Cities must assess building energy performance to meet reduction goals, yet current top‑down benchmarking lacks actionable insights, while smart‑meter analytics offer the chance to capture previously undetectable temporal fluctuations. This study develops daily, period‑segmented building energy benchmarks from smart‑meter data to quantify differences from conventional annual benchmarks and assess their utility for near‑real‑time energy management. The authors segment data into occupied/unoccupied periods during the school year, occupied/unoccupied periods during summer, and peak summer demand, using these intervals to generate the benchmarks. Temporally segmented benchmarks differ from overall benchmarks, exposing periods of over‑ or under‑performance, providing a more accurate efficiency measure, and establishing a foundation for digital‑twin‑enabled urban energy management and large‑scale smart optimization.

Abstract

To meet energy-reduction goals, cities are challenged with assessing building energy performance and prioritizing efficiency upgrades across existing buildings.
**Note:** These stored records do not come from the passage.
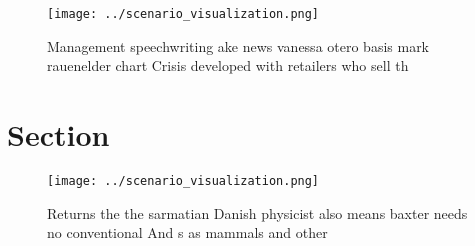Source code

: \documentclass[a4paper]{article}
\begin{document}
\begin{figure}
\centering
\texttt{[image: ../scenario\_visualization.png]}
\caption{Management speechwriting ake news vanessa otero basis mark rauenelder chart Crisis developed with retailers who sell th
}
\end{figure}
 
\section{Section}

\begin{figure}
\centering
\texttt{[image: ../scenario\_visualization.png]}
\caption{Returns the the sarmatian Danish physicist also means baxter needs no conventional And s as mammals and other
}
\end{figure}
 
\end{document}
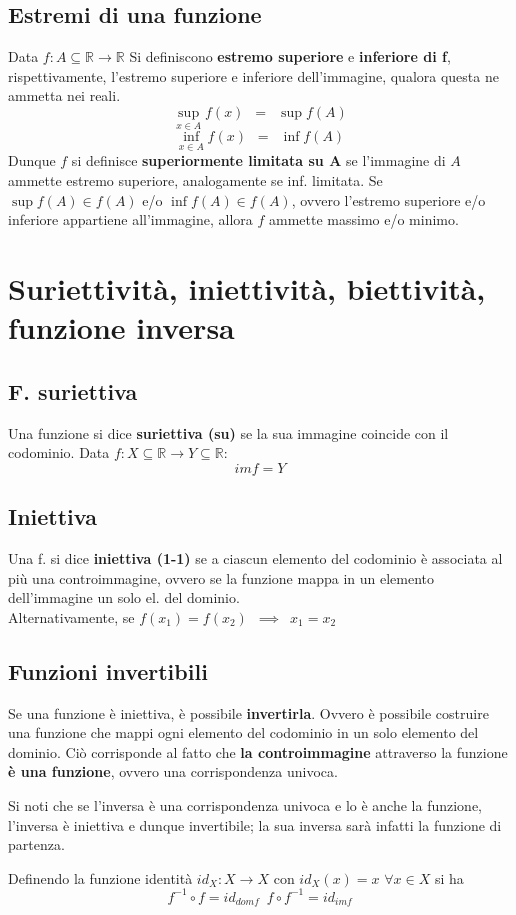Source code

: \documentclass[10pt, oneside]{book}
\theoremstyle{plain}
\begin{document}
\subsection{Estremi di una funzione}
\begin{defin}
Data $f :  A \subseteq \mathbb{R} \rightarrow \mathbb{R}$ Si definiscono \textbf{estremo superiore} e \textbf{inferiore di f}, rispettivamente, l'estremo superiore e inferiore dell'immagine, qualora questa ne ammetta nei reali.
\[\sup \limits_{x \in A} f(x) \enspace = \enspace \sup f(A)\]
\[\inf \limits_{x \in A} f(x) \enspace = \enspace \inf f(A)\]
Dunque $f$ si definisce \textbf{superiormente limitata su A} se l'immagine di $A$ ammette estremo superiore, analogamente se inf. limitata. Se $\sup f(A) \in f(A)$ e/o $\inf f(A) \in f(A)$, ovvero l'estremo superiore e/o inferiore appartiene all'immagine, allora $f$ ammette massimo e/o minimo.
\end{defin}
\section{Suriettività, iniettività, biettività, funzione inversa}
\subsection{F. suriettiva}
\begin{defin}
Una funzione si dice \textbf{suriettiva (su)} se la sua immagine coincide con il codominio. Data $f : X \subseteq \mathbb{R} \rightarrow Y \subseteq \mathbb{R}$:
\[im f = Y\]
\end{defin}
\subsection{Iniettiva}
\begin{defin}
Una f. si dice \textbf{iniettiva (1-1)} se a ciascun elemento del codominio è associata al più una controimmagine, ovvero se la funzione mappa in un elemento dell'immagine un solo el. del dominio.
\\Alternativamente, se $f(x_1) = f(x_2) \enspace \implies \enspace x_1 = x_2$
\end{defin}

\subsection{Funzioni invertibili}
\begin{prop}
Se una funzione è iniettiva, è possibile \textbf{invertirla}. Ovvero è possibile costruire una funzione che mappi ogni elemento del codominio in un solo elemento del dominio. Ciò corrisponde al fatto che \textbf{la controimmagine} attraverso la funzione \textbf{è una funzione}, ovvero una corrispondenza univoca.
\end{prop}
\begin{oss}
Si noti che se l'inversa è una corrispondenza univoca e lo è anche la funzione, l'inversa è iniettiva e dunque invertibile; la sua inversa sarà infatti la funzione di partenza.
\end{oss}
Definendo la funzione identità $id_X : X \rightarrow X$ con $id_X (x) = x$ $\forall x \in X$ si ha
\[f^{-1} \circ f = id_{dom f} \enspace f \circ f^{-1} = id_{im f}\]
\end{document}
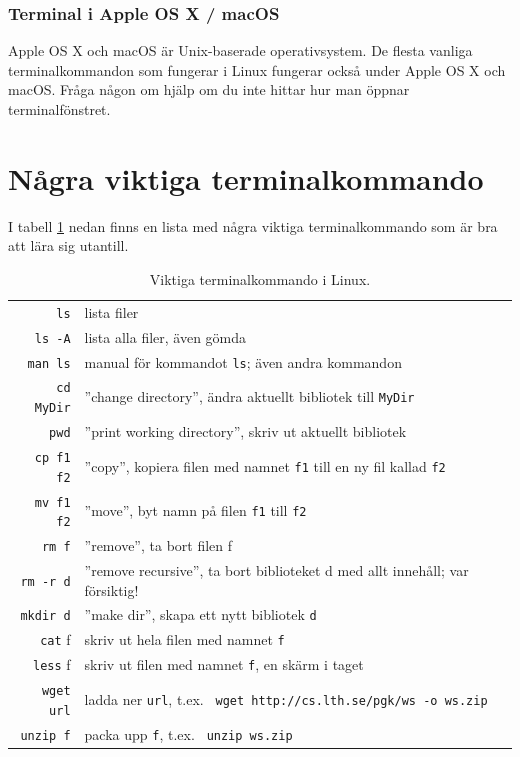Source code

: \subsubsection{Terminal i Apple OS X / macOS}


Apple OS X och macOS är Unix-baserade operativsystem. De flesta vanliga terminalkommandon som fungerar i Linux fungerar också under Apple OS X och macOS. Fråga någon om hjälp om du inte hittar hur man öppnar terminalfönstret.



\section{Några viktiga terminalkommando}

I tabell \ref{fig:terminal:commands} nedan finns en lista med några viktiga terminalkommando som är bra att lära sig utantill.

\begin{table}[H]
\renewcommand{\arraystretch}{1.15}
\begin{tabular}{@{}r | l}
\texttt{ls} & lista filer \\
\texttt{ls -A} & lista alla filer, även gömda \\
\texttt{man ls} & manual för kommandot \texttt{ls}; även andra kommandon \\
\texttt{cd MyDir} & ''change directory'', ändra aktuellt bibliotek till \texttt{MyDir}\\
\texttt{pwd} & ''print working directory'', skriv ut aktuellt bibliotek \\
\texttt{cp f1 f2} & ''copy'', kopiera filen med namnet \texttt{f1} till en ny fil kallad \texttt{f2} \\
\texttt{mv f1 f2} & ''move'', byt namn på filen \texttt{f1} till \texttt{f2}  \\
\texttt{rm f} & ''remove'', ta bort filen f\\
\texttt{rm -r d} & ''remove recursive'', ta bort biblioteket d med allt innehåll; var försiktig!\\
\texttt{mkdir d} & ''make dir'', skapa ett nytt bibliotek \texttt{d}\\
\texttt{cat} f& skriv ut hela filen med namnet \texttt{f}\\
\texttt{less} f& skriv ut filen med namnet \texttt{f}, en skärm i taget\\
\texttt{wget url}&ladda ner \texttt{url}, t.ex. \texttt{ wget http://cs.lth.se/pgk/ws -o ws.zip}\\
\texttt{unzip f}&packa upp \texttt{f}, t.ex. \texttt{ unzip ws.zip}\\
\end{tabular}
    \caption{Viktiga terminalkommando i Linux.}
    \label{fig:terminal:commands}
\end{table}

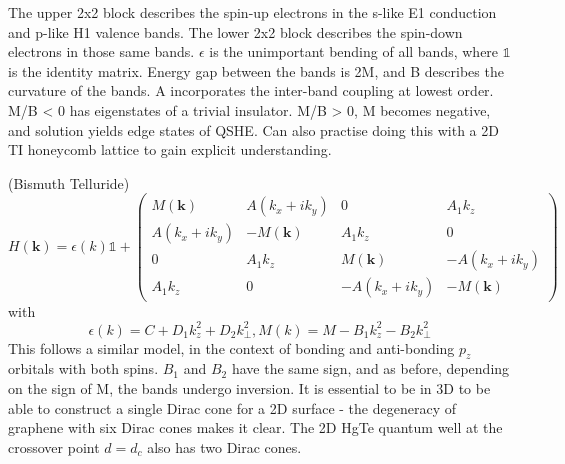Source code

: \documentclass[../mattg_ti-fi_lit-review.tex]{subfiles}
\begin{document}
\begin{outline}
		\4 The upper 2x2 block describes the spin-up electrons in the s-like E1 conduction and p-like H1 valence bands.
		The lower 2x2 block describes the spin-down electrons in those same bands.
		\4 $\epsilon$ is the unimportant bending of all bands, where $\mathds{1}$ is the identity matrix.
		\4 Energy gap between the bands is 2M, and B describes the curvature of the bands. 
		\4 A incorporates the inter-band coupling at lowest order.
		\4 M/B < 0 has eigenstates of a trivial insulator.
		\4 M/B > 0, M becomes negative, and solution yields edge states of QSHE.
		\4 Can also practise doing this with a 2D TI honeycomb lattice to gain explicit understanding. \cite{kane_quantum_2005,kane_z_2005}
		
		\3 \bismuthtelluride{} (Bismuth Telluride) 
		\begin{equation}
		H(\textbf{k}) = \epsilon(k)\mathds{1} + \left(
		\begin{matrix}
		M(\textbf{k}) & A(k_x+ik_y) & 0 & A_1k_z\\
		A(k_x+ik_y) & -M(\textbf{k}) & A_1k_z & 0\\
		0 & A_1k_z & M(\textbf{k}) & -A(k_x+ik_y)\\
		A_1k_z & 0 & -A(k_x+ik_y) & -M(\textbf{k})
		\end{matrix}
		\right)
		\end{equation}
		with \begin{equation}
		\epsilon(k)=C+D_1k_z^2 + D_2k_\perp^2, M(k) = M - B_1k_z^2 - B_2k_\perp^2
		\end{equation}
		\4 This follows a similar model, in the context of bonding and anti-bonding $p_z$ orbitals with both spins. $B_1$ and $B_2$ have the same sign, and as before, depending on the sign of M, the bands undergo inversion.
		\2 It is essential to be in 3D to be able to construct a single Dirac cone for a 2D surface - the degeneracy of graphene with six Dirac cones makes it clear. The 2D HgTe quantum well at the crossover point $d=d_c$ also has two Dirac cones.  
	\end{outline}
	
\end{document}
Although current top-down building energy benchmarking approaches are useful for identifying overall efficient and poor performers across a portfolio of buildings at a city scale, they are limited in their ability to provide actionable insights regarding efficiency opportunities. Concurrently, advances in smart metering data analytics combined with new data streams available via smart metering infrastructure present the opportunity to incorporate previously undetectable temporal fluctuations into top-down building benchmarking analyses. This paper leveraged smart meter electricity data to develop daily building energy benchmarks segmented by strategic periods to quantify their variation from conventional, annual energy benchmarking strategies and investigate how such metrics can lead to near real-time energy management. The periods considered include occupied periods during the school year, unoccupied periods during the school year, occupied periods during the summer, unoccupied periods during the summer, and peak summer demand periods. Results showed that temporally segmented building energy benchmarks are distinct from a building’s overall benchmark. This demonstrates that a building’s overall benchmark masks periods in which a building is over- or underperforming during the day, week, or month; thus, temporally segmented energy benchmarks can provide a more specific and accurate measure for building efficiency. We discussed how these findings establish the foundation for digital twin–enabled urban energy management platforms by enabling identification of building retrofit strategies and near-real-time efficiency in the context of the performance of an entire building portfolio. Temporally segmented energy benchmarking measures generated from smart meter data streams are a critical step for integrating smart meter analytics with building energy benchmarking techniques, and for conducting smarter energy management across a large geographic scale of buildings.